Following climate talks, US holds massive crude sales in the Gulf
New Orleans The US Department of the Interior will auction on Wednesday huge oil and gas reserves in the Gulf of Mexico estimated at up to 1.1 billion barrels of crude, in the first such sale under President Joe Biden and a harbinger of the challenges he faces in reaching climate goals. That relies on significant reductions in fossil fuel emissions.
The direct sale invited energy companies to bid on drilling leases across about 136,000 square miles (352,000 square kilometers) — about twice the size of Florida.
It will take years to develop the lease contracts before companies start pumping crude oil. That means they can continue to produce well beyond 2030, when scientists say the world needs to be on track to reduce greenhouse gas emissions to avoid catastrophic climate change.
The auction comes after a federal judge, in a lawsuit brought by Republican states, rejected the suspension of fossil fuel sales that Biden had imposed when he took office.
The Democratic Party has campaigned on promises to reduce fossil fuels from public lands and waters, which include coal responsible for about a quarter of US carbon emissions, according to the US Geological Survey. Yet even as he tries to persuade other world leaders to bolster international efforts against global warming, Wednesday’s sale illustrates the difficulties Biden faces in gaining ground on climate issues at home.

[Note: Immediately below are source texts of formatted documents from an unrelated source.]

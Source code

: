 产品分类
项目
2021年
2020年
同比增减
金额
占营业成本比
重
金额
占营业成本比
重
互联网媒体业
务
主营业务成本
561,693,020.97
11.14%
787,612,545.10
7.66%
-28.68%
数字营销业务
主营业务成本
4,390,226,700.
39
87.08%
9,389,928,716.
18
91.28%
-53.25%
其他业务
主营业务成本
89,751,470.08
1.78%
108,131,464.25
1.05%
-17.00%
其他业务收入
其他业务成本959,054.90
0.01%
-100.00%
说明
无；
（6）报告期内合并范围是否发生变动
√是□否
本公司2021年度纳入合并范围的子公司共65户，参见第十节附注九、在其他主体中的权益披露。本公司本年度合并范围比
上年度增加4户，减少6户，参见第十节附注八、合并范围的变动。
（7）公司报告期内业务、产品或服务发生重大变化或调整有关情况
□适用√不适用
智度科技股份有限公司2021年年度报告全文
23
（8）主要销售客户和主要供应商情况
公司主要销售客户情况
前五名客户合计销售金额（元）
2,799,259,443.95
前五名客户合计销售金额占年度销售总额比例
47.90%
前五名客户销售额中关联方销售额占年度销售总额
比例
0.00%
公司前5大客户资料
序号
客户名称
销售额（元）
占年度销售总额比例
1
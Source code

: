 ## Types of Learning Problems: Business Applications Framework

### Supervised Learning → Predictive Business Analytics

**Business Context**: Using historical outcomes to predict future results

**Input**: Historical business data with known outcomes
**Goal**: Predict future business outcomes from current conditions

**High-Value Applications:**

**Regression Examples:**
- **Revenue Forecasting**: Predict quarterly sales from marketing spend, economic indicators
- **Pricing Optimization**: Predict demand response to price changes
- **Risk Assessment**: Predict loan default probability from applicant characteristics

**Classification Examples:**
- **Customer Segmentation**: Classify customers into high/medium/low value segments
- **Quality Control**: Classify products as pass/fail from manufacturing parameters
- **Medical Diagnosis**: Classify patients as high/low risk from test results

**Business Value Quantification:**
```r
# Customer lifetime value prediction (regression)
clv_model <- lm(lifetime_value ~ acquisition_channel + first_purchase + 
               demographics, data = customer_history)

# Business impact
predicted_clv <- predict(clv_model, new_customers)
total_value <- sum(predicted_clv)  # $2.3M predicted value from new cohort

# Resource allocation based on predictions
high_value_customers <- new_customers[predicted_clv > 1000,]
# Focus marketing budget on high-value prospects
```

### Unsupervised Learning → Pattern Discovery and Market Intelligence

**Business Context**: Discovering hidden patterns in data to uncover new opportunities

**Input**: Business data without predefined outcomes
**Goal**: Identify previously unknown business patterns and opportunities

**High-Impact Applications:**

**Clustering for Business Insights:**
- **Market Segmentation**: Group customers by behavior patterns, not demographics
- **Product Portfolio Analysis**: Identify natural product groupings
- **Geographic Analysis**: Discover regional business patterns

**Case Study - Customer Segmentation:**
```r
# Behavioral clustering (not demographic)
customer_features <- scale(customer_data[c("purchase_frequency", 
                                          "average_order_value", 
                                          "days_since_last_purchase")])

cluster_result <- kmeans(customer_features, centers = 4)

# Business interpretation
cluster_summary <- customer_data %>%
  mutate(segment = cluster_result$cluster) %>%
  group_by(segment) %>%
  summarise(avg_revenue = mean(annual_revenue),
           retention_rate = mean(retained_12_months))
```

The administration last week proposed another round of oil and gas lease sales in 2022, in Montana, Wyoming, Colorado, and other western states. Home Office officials continued to move forward despite concluding that burning fuel could lead to billions of dollars in potential climate damage in the future.
“We had Trump’s unconstrained approach to dealing with oil and gas on federal lands and Biden’s early attempt to pause drilling. It now appears that the Biden administration is trying to find a new policy,” said researcher Robert Johnston of the Columbia University Center for Global Energy Policy.

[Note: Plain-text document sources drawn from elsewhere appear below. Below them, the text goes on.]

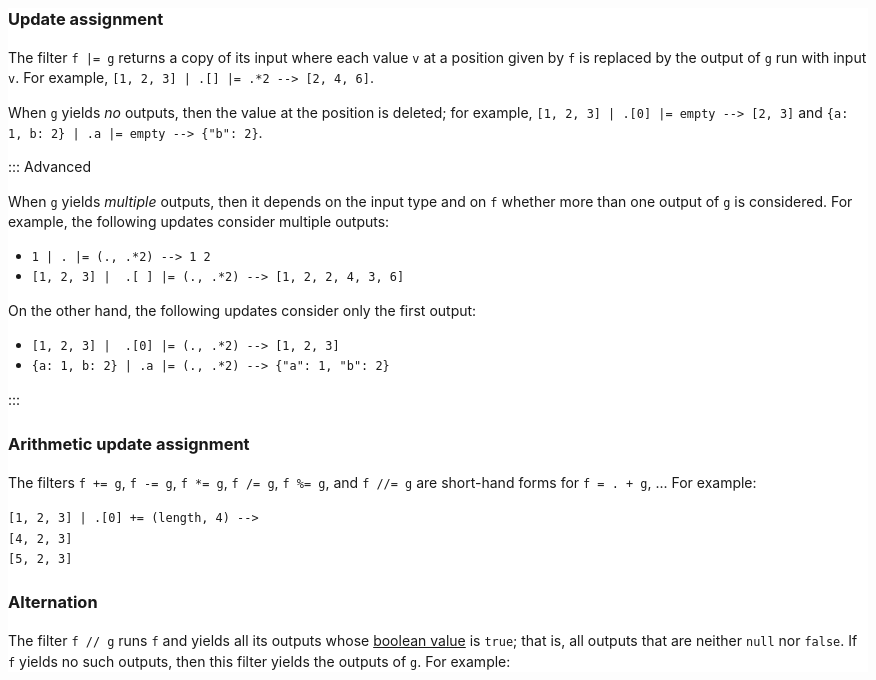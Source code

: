 ### Update assignment

The filter `f |= g` returns a copy of its input where
each value `v` at a position given by `f` is replaced by
the output of `g` run with input `v`.
For example,
`[1, 2, 3] | .[] |= .*2 --> [2, 4, 6]`.

When `g` yields *no* outputs, then the value at the position is deleted;
for example,
`[1, 2, 3] | .[0] |= empty --> [2, 3]` and
`{a: 1, b: 2} | .a |= empty --> {"b": 2}`.

::: Advanced

When `g` yields *multiple* outputs, then it depends on
the input type and on `f` whether more than one output of `g` is considered.
For example, the following updates consider multiple outputs:

- `1 | . |= (., .*2) --> 1 2`
- `[1, 2, 3] |  .[ ] |= (., .*2) --> [1, 2, 2, 4, 3, 6]`

On the other hand, the following updates consider only the first output:

- `[1, 2, 3] |  .[0] |= (., .*2) --> [1, 2, 3]`
- `{a: 1, b: 2} | .a |= (., .*2) --> {"a": 1, "b": 2}`

:::

### Arithmetic update assignment

The filters
`f += g`,
`f -= g`,
`f *= g`,
`f /= g`,
`f %= g`, and
`f //= g`
are short-hand forms for
`f = . + g`, ...
For example:

```
[1, 2, 3] | .[0] += (length, 4) -->
[4, 2, 3]
[5, 2, 3]
```

### Alternation

The filter `f // g` runs `f` and yields
all its outputs whose [boolean value](#booleans) is `true`; that is,
all outputs that are neither `null` nor `false`.
If `f` yields no such outputs, then this filter yields the outputs of `g`.
For example:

“They are very careful about undermining their fragile momentum” on climate issues, he added.
The Office of Energy said in presales documents released on Tuesday that it had received bids for 307 lots totaling about 2,700 square miles (6,950 square kilometers). This is the largest single sale total since bidding resumed in the Gulf region in 2017. The previous seven sales generated nearly $1 billion in total revenue.
Environmental reviews of the recent sale — conducted under former President Donald Trump and confirmed under Biden — came to an unlikely conclusion: Extracting and burning the fuel would do less greenhouse gases than it left.
Similar claims have been rejected in two other cases, in Alaska, by federal courts after appeals from environmentalists. Citing the work of climate scientist Peter Erickson in one case, the judges said the Home Office analysis contained a stark omission: It excluded increases in greenhouse gases in foreign countries that result from more Gulf oil entering the market.
“The math is very simple in this kind of thing,” said Ericsson, a senior scientist at the Stockholm Environment Institute, a nonprofit research group. “If new leases expand global oil supplies, it will have a relative impact on emissions from burning oil. So, Granting these leases in the Gulf of Mexico will increase global emissions.”
The Department of the Interior’s Office of Ocean Energy Management recently changed its emissions modeling methods, citing Ericsson’s work. Officials said it was too late to use this method at Wednesday’s auction.
For upcoming sales, company spokeswoman Melissa Schwartz said the interior is conducting a more comprehensive emissions review than any previous administration. They are also appealing a court order that forced them to appeal.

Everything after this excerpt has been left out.